**TASK INPUT**
--- START ---
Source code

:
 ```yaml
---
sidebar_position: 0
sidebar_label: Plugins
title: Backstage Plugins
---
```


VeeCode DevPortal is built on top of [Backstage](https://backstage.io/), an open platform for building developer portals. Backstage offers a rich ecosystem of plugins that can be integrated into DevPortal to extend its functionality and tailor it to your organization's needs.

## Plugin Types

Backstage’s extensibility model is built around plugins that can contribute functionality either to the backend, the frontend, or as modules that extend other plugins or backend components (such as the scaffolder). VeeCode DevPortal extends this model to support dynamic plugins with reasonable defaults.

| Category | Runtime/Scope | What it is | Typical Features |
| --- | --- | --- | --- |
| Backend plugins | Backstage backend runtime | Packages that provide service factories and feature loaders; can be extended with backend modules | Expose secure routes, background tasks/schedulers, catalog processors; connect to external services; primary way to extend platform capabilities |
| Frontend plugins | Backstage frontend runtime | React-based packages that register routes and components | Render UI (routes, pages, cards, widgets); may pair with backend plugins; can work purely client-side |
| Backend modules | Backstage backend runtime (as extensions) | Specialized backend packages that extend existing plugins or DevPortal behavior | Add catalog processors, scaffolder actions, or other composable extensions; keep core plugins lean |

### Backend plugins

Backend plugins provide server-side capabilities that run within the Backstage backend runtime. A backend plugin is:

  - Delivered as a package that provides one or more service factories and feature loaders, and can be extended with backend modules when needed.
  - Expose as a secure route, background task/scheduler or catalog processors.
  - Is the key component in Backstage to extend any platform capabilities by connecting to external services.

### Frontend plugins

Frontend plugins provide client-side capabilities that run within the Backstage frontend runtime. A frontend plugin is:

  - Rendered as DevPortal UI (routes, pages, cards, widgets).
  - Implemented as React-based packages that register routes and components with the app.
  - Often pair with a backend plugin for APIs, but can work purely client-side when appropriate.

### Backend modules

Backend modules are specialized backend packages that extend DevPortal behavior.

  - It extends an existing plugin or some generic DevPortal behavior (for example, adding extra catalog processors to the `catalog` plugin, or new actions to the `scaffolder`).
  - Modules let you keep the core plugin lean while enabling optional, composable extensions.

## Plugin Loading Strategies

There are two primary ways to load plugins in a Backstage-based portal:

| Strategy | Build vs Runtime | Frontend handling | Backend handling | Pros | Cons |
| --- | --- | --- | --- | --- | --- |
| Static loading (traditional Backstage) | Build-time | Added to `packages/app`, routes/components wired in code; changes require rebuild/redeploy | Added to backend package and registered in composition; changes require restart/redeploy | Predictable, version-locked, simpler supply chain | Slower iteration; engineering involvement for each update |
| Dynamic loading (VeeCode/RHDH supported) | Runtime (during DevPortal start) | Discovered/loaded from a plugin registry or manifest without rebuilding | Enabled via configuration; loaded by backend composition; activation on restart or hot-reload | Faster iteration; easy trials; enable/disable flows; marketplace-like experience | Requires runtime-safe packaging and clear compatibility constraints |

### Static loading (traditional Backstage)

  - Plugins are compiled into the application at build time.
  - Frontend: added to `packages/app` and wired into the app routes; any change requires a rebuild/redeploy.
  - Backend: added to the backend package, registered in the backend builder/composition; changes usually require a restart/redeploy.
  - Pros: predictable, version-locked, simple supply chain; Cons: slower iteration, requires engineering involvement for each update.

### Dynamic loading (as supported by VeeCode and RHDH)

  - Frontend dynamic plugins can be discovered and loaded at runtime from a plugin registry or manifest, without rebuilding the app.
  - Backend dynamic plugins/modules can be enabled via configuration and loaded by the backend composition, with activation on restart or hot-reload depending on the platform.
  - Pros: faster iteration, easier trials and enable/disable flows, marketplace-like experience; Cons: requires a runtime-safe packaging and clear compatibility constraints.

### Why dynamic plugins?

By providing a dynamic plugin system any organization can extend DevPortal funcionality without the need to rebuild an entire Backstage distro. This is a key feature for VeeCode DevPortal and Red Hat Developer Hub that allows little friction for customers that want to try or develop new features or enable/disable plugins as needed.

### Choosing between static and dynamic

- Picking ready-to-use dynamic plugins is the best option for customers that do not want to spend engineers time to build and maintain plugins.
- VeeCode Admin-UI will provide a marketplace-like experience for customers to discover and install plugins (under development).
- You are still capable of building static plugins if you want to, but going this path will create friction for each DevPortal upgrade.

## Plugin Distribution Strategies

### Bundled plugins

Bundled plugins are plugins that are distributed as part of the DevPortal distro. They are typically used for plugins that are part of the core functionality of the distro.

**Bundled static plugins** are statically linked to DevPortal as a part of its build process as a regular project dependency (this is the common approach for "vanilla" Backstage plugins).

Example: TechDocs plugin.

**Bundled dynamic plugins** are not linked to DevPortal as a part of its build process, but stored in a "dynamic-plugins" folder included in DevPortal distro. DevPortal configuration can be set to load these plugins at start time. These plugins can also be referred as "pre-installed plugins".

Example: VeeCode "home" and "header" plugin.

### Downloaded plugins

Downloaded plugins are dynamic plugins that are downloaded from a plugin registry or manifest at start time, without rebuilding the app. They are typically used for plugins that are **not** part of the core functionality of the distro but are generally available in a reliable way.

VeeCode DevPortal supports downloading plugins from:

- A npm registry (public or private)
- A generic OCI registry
--- END ---
**EXERCISE BRIEF**
Every line of the listing that holds the word "pages" is to be found and copied.

**RESPONSE TO THE TASK**
| Frontend plugins | Backstage frontend runtime | React-based packages that register routes and components | Render UI (routes, pages, cards, widgets); may pair with backend plugins; can work purely client-side |
  - Rendered as DevPortal UI (routes, pages, cards, widgets).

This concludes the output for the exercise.